Repent. Huh. Anyone else think of the street preacher signs that say “Repent! The End Is Near!” when they hear the word repent? What is this word “repent” all about anyway? Well, let’s look at the etymology of the word. Repent is a word first used in the 14th century and it comes to us by way of Middle English and Anglo-French repentir, and Medieval Latin poenitēre – which means “to feel regret” and from which we get penitent. Repent is the english word most often used to translate the Koine Greek word metanoia which is exactly the greek word used here in Luke chapter 16 verse 30… well, almost exactly – technically it is metanoēsousin which is third person plural future indicative of metanoia. (I think) …Look, I took two semesters of Biblical Greek and two more of Hebrew. I need to justify all that work from time to time… Anyway, where were we? Oh yes: metanoia.

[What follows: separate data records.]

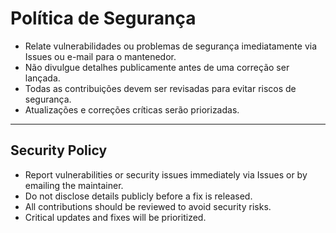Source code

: # Política de Segurança

- Relate vulnerabilidades ou problemas de segurança imediatamente via Issues ou e-mail para o mantenedor.
- Não divulgue detalhes publicamente antes de uma correção ser lançada.
- Todas as contribuições devem ser revisadas para evitar riscos de segurança.
- Atualizações e correções críticas serão priorizadas.

---

## Security Policy

- Report vulnerabilities or security issues immediately via Issues or by emailing the maintainer.
- Do not disclose details publicly before a fix is released.
- All contributions should be reviewed to avoid security risks.
- Critical updates and fixes will be prioritized.
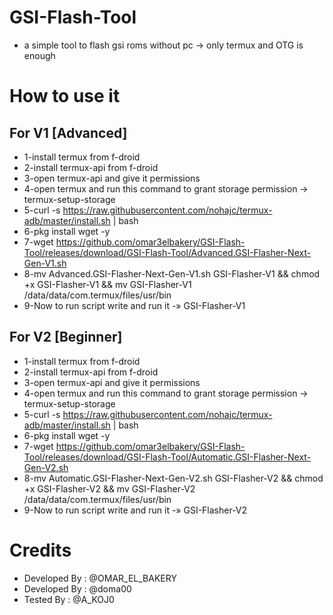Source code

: # GSI-Flash-Tool
- a simple tool to flash gsi roms without pc -> only termux and OTG is enough

# How to use it 
## For V1 [Advanced]
- 1-install termux from f-droid
- 2-install termux-api from f-droid
- 3-open termux-api and give it permissions
- 4-open termux and run this command to grant storage permission -> termux-setup-storage
- 5-curl -s https://raw.githubusercontent.com/nohajc/termux-adb/master/install.sh | bash
- 6-pkg install wget -y
- 7-wget https://github.com/omar3elbakery/GSI-Flash-Tool/releases/download/GSI-Flash-Tool/Advanced.GSI-Flasher-Next-Gen-V1.sh
- 8-mv Advanced.GSI-Flasher-Next-Gen-V1.sh GSI-Flasher-V1 && chmod +x GSI-Flasher-V1 && mv GSI-Flasher-V1 /data/data/com.termux/files/usr/bin
- 9-Now to run script write and run it -» GSI-Flasher-V1
## For V2 [Beginner]
- 1-install termux from f-droid
- 2-install termux-api from f-droid
- 3-open termux-api and give it permissions
- 4-open termux and run this command to grant storage permission -> termux-setup-storage
- 5-curl -s https://raw.githubusercontent.com/nohajc/termux-adb/master/install.sh | bash
- 6-pkg install wget -y
- 7-wget https://github.com/omar3elbakery/GSI-Flash-Tool/releases/download/GSI-Flash-Tool/Automatic.GSI-Flasher-Next-Gen-V2.sh
- 8-mv Automatic.GSI-Flasher-Next-Gen-V2.sh GSI-Flasher-V2 && chmod +x GSI-Flasher-V2 && mv GSI-Flasher-V2 /data/data/com.termux/files/usr/bin
- 9-Now to run script write and run it -» GSI-Flasher-V2
# Credits 
- Developed By : @OMAR_EL_BAKERY
- Developed By : @doma00
- Tested By : @A_KOJ0
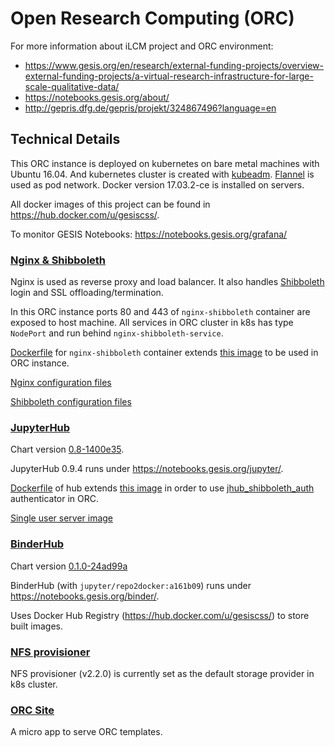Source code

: # Open Research Computing (ORC)

For more information about iLCM project and ORC environment:

- https://www.gesis.org/en/research/external-funding-projects/overview-external-funding-projects/a-virtual-research-infrastructure-for-large-scale-qualitative-data/
- https://notebooks.gesis.org/about/
- http://gepris.dfg.de/gepris/projekt/324867496?language=en

## Technical Details

This ORC instance is deployed on kubernetes on bare metal machines with Ubuntu 16.04.
And kubernetes cluster is created with [kubeadm](https://kubernetes.io/docs/setup/independent/create-cluster-kubeadm/).
[Flannel](https://github.com/coreos/flannel/tree/v0.10.0) is used as pod network.
Docker version 17.03.2-ce is installed on servers.

All docker images of this project can be found in https://hub.docker.com/u/gesiscss/.

To monitor GESIS Notebooks: https://notebooks.gesis.org/grafana/

### [Nginx & Shibboleth](/nginx_shibboleth/)

Nginx is used as reverse proxy and load balancer.
It also handles [Shibboleth](https://www.shibboleth.net/) login and
SSL offloading/termination.

In this ORC instance ports 80 and 443 of `nginx-shibboleth` container are exposed to host machine.
All services in ORC cluster in k8s has type `NodePort` and run behind `nginx-shibboleth-service`.

[Dockerfile](/nginx_shibboleth/docker/Dockerfile) for `nginx-shibboleth` container
extends [this image](https://github.com/gesiscss/jhub_shibboleth_auth/tree/master/docker/shibboleth)
to be used in ORC instance.

[Nginx configuration files](/nginx_shibboleth/nginx)

[Shibboleth configuration files](/nginx_shibboleth/shibboleth/conf)

### [JupyterHub](/jupyterhub)

Chart version [0.8-1400e35](https://github.com/jupyterhub/zero-to-jupyterhub-k8s/tree/1400e35).

JupyterHub 0.9.4 runs under https://notebooks.gesis.org/jupyter/.

[Dockerfile](/jupyterhub/docker/k8s_hub) of hub
extends [this image](https://github.com/gesiscss/jhub_shibboleth_auth/tree/master/docker/k8s_hub)
in order to use [jhub_shibboleth_auth](https://github.com/gesiscss/jhub_shibboleth_auth)
authenticator in ORC.

[Single user server image](/jupyterhub/docker/singleuser)

### [BinderHub](/binderhub)

Chart version [0.1.0-24ad99a](https://github.com/jupyterhub/binderhub/tree/24ad99a)

BinderHub (with `jupyter/repo2docker:a161b09`) runs under https://notebooks.gesis.org/binder/.

Uses Docker Hub Registry (https://hub.docker.com/u/gesiscss/) to store built images.

### [NFS provisioner](/nfs_provisioner)

NFS provisioner (v2.2.0) is currently set as the default storage provider in k8s cluster.

### [ORC Site](/orc_site)

A micro app to serve ORC templates.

Metanoia means a “change of heart” or to “change your mind” quite literally it means “to make a decision to turn around, to face a new direction.”
So in a very real way, Jesus is telling us to decide to turn around and notice our neighbor who is in need. We repent with a change of heart, by opening our heart to love those around us.
And when it comes to repentance, Jesus is teaching us through this parable that the place we begin is at our own gate. Look to those in your family, your immediate neighbors, those our town… from there we can expand our hearts to care for those in the larger world, but only if we have first learned to love those in the pew next to us, on the street where we live, in the city where we serve. Don’t turn away, repent and turn towards those in need. If there is no one in need right where you are, go to where the need is. We are the Body of Christ, God’s hands and feet in this world. When one hurts, we all hurt. Let us open our hearts and let God work in us, on us, and through us. Repent. The beginning is near.